=== Task ===
Could you retype exactly the lines running from the line with "- Select a date" to the end of the data, both included, and nothing else?

═════ Exercise material ═════

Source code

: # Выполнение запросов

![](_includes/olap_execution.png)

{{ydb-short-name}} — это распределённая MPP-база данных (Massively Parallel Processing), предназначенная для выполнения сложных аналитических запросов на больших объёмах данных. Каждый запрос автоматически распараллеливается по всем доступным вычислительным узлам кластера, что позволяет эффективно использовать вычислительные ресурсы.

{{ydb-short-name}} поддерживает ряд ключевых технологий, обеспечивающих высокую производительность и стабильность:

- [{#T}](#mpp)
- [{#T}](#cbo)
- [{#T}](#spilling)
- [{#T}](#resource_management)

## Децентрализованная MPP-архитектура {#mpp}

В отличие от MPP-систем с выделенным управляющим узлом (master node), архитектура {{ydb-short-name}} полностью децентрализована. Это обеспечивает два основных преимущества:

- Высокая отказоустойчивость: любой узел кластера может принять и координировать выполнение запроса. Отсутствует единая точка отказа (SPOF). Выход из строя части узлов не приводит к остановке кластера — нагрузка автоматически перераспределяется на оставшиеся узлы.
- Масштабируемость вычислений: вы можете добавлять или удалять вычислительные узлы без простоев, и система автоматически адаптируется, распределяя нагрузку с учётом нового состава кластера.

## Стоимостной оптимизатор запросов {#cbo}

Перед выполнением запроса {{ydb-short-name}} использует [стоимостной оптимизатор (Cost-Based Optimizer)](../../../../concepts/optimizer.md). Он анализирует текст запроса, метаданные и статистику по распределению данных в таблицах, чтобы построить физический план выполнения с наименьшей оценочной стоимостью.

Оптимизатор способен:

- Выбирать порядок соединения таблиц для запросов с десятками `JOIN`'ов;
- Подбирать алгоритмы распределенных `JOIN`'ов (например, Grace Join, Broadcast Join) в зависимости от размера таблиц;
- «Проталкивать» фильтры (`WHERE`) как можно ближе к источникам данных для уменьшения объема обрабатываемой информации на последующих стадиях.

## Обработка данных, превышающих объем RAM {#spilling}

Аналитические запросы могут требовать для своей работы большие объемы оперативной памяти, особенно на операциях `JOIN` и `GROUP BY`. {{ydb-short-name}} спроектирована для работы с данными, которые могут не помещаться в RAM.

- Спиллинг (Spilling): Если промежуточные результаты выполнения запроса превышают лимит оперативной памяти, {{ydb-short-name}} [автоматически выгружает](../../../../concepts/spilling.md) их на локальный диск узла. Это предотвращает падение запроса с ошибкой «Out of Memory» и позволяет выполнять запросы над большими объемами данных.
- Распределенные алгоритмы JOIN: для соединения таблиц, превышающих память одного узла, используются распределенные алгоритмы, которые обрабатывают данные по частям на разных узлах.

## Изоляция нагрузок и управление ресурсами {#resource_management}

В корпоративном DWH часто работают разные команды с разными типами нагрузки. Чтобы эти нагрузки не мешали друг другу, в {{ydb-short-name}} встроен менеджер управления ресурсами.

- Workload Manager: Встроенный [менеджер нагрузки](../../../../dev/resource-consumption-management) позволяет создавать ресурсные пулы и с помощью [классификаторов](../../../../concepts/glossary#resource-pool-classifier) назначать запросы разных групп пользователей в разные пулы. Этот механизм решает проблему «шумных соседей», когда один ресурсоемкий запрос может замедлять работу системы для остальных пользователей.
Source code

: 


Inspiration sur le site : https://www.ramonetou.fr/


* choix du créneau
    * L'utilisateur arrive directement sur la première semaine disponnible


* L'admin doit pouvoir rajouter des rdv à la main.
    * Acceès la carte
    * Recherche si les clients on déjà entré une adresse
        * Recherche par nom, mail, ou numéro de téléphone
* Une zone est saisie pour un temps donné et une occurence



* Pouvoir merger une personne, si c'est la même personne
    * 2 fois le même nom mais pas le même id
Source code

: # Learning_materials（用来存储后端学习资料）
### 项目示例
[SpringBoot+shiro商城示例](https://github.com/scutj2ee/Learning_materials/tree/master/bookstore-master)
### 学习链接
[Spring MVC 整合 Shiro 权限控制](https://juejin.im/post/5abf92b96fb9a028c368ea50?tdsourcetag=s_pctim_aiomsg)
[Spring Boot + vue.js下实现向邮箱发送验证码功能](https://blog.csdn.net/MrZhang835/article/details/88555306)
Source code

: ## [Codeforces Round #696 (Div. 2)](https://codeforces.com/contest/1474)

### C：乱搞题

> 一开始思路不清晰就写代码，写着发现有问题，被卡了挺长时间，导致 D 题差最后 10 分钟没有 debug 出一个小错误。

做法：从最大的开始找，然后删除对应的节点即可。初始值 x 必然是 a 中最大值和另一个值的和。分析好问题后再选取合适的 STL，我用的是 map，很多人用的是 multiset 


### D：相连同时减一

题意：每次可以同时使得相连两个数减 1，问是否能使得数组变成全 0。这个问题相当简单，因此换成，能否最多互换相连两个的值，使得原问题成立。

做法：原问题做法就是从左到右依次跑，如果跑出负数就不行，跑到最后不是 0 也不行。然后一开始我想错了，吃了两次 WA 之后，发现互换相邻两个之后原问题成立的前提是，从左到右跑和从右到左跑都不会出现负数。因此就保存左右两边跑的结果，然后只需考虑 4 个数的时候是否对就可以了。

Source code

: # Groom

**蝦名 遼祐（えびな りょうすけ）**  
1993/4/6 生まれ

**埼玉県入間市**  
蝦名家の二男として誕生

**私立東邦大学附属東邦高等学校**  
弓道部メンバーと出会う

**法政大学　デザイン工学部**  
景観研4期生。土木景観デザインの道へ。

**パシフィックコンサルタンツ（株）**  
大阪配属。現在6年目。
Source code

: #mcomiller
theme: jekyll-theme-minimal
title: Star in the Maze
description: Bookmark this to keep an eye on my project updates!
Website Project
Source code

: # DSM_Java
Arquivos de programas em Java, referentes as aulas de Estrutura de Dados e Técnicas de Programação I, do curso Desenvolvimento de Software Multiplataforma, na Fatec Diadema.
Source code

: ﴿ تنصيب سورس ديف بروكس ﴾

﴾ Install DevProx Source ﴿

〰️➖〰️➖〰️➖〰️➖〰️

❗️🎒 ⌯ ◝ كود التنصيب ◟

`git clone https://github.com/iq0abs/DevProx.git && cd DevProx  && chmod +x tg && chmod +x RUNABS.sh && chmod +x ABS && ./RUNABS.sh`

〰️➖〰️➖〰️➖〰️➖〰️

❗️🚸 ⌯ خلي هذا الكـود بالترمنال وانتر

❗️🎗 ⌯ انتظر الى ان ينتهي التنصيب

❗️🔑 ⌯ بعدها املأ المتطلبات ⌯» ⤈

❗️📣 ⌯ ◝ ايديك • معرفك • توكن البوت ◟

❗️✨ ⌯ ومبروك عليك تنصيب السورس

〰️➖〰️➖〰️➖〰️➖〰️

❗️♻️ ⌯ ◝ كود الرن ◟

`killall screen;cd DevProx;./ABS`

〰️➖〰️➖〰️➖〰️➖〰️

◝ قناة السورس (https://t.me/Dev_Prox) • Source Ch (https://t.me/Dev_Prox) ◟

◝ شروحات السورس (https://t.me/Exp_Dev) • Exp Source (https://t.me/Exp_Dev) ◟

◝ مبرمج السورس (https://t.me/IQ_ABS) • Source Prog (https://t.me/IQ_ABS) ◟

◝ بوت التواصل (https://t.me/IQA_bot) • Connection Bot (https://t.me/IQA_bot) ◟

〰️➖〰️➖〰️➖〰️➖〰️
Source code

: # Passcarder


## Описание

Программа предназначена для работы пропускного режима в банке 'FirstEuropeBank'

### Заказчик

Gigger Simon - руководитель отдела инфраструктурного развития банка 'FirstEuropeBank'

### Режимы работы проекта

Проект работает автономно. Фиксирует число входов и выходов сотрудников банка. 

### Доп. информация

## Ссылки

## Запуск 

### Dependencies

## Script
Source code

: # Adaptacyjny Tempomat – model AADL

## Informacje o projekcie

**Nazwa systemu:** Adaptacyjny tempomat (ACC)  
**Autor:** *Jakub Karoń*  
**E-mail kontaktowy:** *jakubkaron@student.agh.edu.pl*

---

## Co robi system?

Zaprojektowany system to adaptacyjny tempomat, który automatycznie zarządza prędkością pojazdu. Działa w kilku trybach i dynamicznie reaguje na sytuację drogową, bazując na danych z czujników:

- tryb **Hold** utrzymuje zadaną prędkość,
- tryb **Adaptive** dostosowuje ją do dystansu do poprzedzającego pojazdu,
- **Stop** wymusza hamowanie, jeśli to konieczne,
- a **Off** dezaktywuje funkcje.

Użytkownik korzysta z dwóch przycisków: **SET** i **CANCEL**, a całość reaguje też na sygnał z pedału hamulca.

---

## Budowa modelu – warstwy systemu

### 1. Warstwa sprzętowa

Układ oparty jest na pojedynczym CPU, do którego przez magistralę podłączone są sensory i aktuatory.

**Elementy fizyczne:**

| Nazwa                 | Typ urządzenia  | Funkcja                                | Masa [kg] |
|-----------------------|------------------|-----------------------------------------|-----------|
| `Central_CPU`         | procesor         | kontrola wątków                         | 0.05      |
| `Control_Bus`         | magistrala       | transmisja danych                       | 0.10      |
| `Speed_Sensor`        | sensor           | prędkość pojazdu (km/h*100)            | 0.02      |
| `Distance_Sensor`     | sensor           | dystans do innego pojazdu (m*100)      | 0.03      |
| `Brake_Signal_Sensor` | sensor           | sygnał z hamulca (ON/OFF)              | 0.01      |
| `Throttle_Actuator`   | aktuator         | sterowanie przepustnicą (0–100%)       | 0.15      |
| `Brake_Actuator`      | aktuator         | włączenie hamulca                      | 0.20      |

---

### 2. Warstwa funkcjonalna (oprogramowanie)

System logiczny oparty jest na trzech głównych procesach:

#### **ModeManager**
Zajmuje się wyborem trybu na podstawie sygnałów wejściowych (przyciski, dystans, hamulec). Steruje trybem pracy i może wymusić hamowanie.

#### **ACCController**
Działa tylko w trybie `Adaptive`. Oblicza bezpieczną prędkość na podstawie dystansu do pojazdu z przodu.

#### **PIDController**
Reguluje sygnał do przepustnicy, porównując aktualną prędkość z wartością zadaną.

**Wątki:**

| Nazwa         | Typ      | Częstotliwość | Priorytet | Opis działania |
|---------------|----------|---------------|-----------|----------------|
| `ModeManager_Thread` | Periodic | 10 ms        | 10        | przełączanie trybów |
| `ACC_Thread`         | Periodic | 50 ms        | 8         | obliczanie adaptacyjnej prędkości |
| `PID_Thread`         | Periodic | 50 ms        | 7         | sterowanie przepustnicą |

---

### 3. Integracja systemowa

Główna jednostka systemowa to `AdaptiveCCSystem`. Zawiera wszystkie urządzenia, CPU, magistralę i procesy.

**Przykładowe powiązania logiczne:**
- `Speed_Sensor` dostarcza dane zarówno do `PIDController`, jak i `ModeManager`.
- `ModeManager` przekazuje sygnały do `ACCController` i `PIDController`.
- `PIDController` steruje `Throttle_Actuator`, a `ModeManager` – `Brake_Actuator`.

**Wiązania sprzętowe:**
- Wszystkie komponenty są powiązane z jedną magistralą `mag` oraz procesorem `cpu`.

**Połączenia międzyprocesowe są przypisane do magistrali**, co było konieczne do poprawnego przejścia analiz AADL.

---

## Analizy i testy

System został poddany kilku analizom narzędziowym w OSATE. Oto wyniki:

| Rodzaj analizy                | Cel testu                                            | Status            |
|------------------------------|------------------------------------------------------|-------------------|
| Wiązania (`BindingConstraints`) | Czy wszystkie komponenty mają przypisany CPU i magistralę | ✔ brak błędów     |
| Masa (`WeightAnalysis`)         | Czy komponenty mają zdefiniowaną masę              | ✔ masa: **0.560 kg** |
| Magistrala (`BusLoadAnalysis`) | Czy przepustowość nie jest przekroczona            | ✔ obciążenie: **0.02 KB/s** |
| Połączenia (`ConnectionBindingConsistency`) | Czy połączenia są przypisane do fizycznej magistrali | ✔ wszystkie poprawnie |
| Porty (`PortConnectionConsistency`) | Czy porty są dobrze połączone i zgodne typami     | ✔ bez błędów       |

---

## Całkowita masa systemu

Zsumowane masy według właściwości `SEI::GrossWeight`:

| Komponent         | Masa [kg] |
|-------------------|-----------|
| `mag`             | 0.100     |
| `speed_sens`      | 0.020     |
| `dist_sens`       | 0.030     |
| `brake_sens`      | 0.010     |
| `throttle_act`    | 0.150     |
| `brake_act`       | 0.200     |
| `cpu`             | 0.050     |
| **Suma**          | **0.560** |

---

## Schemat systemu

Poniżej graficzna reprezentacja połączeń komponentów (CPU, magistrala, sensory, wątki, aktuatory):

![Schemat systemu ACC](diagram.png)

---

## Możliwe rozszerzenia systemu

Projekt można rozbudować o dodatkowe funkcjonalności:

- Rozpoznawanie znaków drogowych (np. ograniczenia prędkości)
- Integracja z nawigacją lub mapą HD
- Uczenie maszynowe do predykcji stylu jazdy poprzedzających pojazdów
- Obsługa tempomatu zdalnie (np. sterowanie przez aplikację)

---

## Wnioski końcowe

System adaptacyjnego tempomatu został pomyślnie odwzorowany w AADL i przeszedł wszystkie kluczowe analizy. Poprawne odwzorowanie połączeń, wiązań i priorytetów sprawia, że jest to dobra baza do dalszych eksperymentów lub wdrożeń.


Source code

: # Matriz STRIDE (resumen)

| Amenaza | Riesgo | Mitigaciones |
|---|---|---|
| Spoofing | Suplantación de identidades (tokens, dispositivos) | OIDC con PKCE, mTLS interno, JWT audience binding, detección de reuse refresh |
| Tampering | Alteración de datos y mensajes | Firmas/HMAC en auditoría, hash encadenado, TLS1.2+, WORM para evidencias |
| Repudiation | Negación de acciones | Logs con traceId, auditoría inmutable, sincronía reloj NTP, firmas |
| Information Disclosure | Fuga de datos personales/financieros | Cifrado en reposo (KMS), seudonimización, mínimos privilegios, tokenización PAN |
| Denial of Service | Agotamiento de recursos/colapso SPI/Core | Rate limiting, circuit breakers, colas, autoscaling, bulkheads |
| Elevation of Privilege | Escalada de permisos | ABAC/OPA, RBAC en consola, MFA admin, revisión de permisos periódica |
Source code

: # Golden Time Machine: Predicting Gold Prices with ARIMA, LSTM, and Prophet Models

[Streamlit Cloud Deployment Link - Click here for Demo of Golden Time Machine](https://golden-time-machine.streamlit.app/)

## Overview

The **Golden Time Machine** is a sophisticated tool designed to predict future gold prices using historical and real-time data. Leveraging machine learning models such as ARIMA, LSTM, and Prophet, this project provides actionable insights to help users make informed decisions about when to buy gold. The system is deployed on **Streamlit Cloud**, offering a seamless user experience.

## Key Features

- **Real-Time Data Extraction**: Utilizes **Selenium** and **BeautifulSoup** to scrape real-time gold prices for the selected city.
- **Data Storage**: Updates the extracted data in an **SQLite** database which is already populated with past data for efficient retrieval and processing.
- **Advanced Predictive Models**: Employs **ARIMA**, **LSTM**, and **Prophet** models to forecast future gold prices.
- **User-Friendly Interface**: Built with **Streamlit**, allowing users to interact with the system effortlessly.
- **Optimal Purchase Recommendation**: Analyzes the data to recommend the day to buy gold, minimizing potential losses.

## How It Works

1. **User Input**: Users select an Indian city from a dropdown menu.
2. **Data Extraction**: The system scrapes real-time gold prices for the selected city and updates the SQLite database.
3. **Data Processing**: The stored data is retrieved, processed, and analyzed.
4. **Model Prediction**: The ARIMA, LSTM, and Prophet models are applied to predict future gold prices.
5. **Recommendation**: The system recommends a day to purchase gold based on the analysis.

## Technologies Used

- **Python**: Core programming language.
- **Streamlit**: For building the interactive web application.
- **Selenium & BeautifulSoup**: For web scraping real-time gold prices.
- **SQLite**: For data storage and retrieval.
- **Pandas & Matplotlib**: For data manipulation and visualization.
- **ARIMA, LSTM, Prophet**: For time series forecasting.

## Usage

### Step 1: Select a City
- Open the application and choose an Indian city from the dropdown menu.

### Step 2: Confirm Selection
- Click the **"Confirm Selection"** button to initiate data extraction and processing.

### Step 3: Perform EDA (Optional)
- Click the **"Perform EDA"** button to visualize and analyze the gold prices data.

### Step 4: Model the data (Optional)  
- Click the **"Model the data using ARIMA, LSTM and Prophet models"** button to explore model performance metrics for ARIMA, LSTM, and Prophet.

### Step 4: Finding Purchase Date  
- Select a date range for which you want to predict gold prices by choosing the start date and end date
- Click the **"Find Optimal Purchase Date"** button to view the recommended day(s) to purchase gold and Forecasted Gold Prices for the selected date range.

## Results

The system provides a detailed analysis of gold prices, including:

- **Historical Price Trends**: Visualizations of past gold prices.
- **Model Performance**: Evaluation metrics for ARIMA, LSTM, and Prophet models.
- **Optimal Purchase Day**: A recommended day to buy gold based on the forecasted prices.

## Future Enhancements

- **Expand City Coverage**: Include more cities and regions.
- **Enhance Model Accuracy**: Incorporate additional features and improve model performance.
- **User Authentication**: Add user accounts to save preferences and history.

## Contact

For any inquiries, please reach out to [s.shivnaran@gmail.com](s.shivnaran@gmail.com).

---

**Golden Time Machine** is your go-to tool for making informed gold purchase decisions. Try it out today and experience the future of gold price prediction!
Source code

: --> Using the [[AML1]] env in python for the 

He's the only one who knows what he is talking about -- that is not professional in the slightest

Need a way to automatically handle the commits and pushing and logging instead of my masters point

═════

=== Answer section ===
- Select a date range for which you want to predict gold prices by choosing the start date and end date
- Click the **"Find Optimal Purchase Date"** button to view the recommended day(s) to purchase gold and Forecasted Gold Prices for the selected date range.

## Results

The system provides a detailed analysis of gold prices, including:

- **Historical Price Trends**: Visualizations of past gold prices.
- **Model Performance**: Evaluation metrics for ARIMA, LSTM, and Prophet models.
- **Optimal Purchase Day**: A recommended day to buy gold based on the forecasted prices.

## Future Enhancements

- **Expand City Coverage**: Include more cities and regions.
- **Enhance Model Accuracy**: Incorporate additional features and improve model performance.
- **User Authentication**: Add user accounts to save preferences and history.

## Contact

For any inquiries, please reach out to [s.shivnaran@gmail.com](s.shivnaran@gmail.com).

---

**Golden Time Machine** is your go-to tool for making informed gold purchase decisions. Try it out today and experience the future of gold price prediction!
Source code

: --> Using the [[AML1]] env in python for the 

He's the only one who knows what he is talking about -- that is not professional in the slightest

Need a way to automatically handle the commits and pushing and logging instead of my masters point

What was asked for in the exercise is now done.